[Stored items from a collection]
-- Opening Marker --

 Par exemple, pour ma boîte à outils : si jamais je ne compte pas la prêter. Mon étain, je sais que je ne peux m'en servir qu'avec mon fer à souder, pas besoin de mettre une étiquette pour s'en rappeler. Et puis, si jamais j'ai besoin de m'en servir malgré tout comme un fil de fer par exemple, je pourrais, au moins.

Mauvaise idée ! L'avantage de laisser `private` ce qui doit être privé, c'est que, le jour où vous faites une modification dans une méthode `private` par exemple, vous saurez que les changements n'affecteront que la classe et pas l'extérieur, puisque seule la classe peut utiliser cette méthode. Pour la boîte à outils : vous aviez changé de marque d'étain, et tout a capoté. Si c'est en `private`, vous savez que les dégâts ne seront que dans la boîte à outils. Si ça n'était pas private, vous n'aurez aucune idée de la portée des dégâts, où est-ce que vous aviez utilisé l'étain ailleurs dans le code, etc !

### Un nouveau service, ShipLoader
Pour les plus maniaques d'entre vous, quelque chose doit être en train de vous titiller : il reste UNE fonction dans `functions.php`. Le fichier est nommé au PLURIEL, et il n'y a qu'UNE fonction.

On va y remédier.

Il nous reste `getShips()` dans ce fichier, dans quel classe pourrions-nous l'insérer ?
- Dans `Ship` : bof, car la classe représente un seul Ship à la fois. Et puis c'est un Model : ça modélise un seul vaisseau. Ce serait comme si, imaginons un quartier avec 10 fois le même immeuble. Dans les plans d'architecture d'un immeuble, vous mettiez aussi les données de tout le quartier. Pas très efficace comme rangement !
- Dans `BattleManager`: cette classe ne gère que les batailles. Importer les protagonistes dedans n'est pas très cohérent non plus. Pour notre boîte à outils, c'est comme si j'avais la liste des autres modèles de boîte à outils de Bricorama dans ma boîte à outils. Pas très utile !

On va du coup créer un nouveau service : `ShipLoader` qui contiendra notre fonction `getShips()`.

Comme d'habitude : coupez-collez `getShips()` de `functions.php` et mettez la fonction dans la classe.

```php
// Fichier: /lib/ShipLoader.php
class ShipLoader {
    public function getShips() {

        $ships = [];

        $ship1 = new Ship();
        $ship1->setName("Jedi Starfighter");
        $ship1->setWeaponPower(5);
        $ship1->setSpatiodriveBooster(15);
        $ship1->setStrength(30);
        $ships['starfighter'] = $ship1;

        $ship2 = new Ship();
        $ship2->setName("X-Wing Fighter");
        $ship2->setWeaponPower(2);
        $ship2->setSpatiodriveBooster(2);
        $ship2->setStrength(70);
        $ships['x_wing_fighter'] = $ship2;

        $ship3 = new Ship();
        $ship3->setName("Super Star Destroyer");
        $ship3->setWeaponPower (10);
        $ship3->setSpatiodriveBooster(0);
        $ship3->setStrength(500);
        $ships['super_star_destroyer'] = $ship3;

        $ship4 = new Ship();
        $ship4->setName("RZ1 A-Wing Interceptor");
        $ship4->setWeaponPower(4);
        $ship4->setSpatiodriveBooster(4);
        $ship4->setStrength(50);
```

-- Closing Marker --

Return a copy of each line in the records above that has "reste" in it.

Pour les plus maniaques d'entre vous, quelque chose doit être en train de vous titiller : il reste UNE fonction dans `functions.php`. Le fichier est nommé au PLURIEL, et il n'y a qu'UNE fonction.
Il nous reste `getShips()` dans ce fichier, dans quel classe pourrions-nous l'insérer ?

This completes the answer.